--- START ---
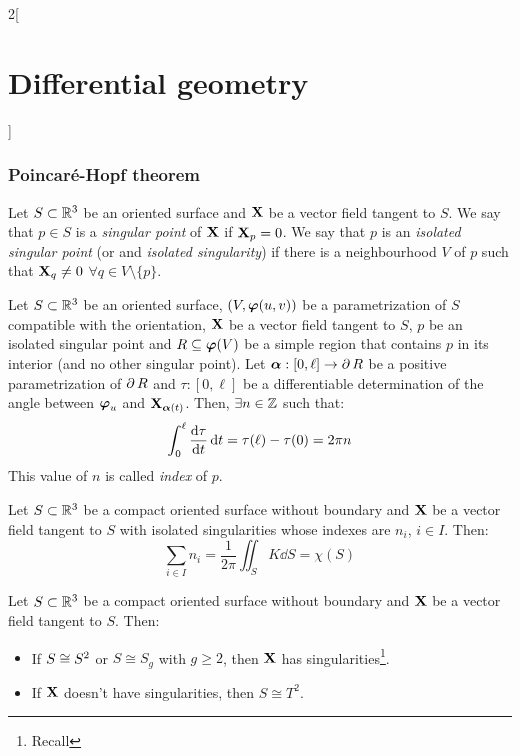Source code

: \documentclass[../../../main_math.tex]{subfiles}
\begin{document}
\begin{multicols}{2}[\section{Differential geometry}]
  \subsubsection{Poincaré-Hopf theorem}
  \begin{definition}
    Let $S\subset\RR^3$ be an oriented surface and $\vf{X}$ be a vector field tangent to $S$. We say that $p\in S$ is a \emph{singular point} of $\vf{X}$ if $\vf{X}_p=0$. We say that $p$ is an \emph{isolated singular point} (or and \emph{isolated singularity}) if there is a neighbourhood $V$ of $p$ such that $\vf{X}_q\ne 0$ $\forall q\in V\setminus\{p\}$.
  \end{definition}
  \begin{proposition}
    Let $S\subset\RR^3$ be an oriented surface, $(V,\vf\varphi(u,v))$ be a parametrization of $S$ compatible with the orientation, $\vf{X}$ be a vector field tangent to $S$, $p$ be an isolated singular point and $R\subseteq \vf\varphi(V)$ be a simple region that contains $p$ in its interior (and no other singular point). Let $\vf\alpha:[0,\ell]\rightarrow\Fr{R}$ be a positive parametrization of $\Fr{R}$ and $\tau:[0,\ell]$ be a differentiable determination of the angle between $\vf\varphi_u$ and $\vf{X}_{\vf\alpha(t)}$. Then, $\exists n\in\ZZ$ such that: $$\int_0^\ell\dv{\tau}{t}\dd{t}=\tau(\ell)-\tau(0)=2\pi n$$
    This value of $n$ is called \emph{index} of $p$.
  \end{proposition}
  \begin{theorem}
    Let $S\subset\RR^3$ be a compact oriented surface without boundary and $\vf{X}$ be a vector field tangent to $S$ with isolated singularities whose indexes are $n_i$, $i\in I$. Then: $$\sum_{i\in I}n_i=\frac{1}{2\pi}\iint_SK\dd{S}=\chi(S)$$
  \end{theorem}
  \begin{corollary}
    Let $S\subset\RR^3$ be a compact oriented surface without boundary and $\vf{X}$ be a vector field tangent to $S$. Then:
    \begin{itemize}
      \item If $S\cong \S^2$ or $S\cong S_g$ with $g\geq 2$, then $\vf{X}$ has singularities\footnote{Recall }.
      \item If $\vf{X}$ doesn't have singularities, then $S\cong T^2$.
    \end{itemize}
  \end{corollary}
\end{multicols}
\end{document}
--- END ---
--- START ---
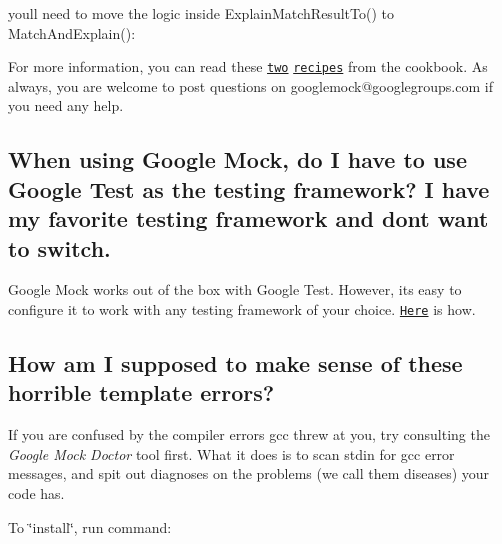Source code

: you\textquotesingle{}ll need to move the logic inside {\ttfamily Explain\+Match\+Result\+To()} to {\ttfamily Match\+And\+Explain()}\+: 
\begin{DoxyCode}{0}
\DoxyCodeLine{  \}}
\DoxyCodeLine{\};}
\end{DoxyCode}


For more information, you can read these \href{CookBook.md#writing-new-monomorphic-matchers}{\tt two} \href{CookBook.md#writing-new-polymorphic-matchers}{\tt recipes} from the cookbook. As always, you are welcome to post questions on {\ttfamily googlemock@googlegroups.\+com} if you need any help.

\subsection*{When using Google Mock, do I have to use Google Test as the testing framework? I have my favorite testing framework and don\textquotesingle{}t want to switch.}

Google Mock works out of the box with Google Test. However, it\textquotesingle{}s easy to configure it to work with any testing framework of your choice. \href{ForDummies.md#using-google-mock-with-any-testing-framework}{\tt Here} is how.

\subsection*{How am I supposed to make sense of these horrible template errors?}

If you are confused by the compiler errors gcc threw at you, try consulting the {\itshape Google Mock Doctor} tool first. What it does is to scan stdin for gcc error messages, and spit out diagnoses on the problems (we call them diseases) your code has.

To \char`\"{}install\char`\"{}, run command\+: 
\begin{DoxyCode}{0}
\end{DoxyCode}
--- END ---
--- START ---
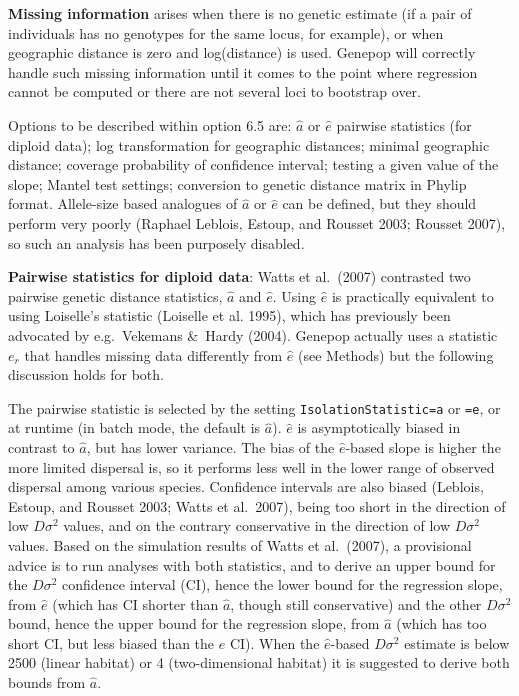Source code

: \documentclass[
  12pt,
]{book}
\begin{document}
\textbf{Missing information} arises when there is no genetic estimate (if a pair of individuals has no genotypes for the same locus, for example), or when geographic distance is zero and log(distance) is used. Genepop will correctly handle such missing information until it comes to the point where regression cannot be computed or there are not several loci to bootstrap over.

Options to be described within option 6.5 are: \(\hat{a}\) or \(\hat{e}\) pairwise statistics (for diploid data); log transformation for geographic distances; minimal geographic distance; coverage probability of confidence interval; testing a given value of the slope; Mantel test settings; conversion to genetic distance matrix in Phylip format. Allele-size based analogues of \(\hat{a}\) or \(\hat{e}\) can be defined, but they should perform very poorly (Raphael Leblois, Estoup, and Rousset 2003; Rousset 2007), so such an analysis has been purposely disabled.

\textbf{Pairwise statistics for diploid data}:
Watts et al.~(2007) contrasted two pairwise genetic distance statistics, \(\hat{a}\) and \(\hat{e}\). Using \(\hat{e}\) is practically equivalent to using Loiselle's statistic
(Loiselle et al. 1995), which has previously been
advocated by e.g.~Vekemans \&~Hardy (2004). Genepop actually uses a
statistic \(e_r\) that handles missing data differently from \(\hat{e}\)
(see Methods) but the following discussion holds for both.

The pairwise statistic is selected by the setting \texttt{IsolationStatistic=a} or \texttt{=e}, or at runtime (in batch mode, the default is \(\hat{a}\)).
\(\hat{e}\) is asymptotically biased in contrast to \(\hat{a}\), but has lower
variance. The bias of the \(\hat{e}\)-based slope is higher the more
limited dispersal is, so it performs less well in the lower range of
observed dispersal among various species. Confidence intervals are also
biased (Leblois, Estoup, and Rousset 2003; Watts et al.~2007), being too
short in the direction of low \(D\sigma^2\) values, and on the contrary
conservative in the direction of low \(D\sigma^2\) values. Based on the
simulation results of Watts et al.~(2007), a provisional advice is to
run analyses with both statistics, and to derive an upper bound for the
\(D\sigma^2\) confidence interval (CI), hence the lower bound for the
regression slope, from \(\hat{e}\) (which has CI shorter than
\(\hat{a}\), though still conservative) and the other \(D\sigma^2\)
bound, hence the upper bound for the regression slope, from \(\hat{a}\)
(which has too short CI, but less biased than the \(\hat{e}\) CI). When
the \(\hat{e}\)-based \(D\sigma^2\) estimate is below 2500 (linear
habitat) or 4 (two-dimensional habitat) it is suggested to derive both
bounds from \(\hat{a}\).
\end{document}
--- END ---
### Task goal
Say how many lines in the records above hold "direction", and give no other text.

### Written solution
2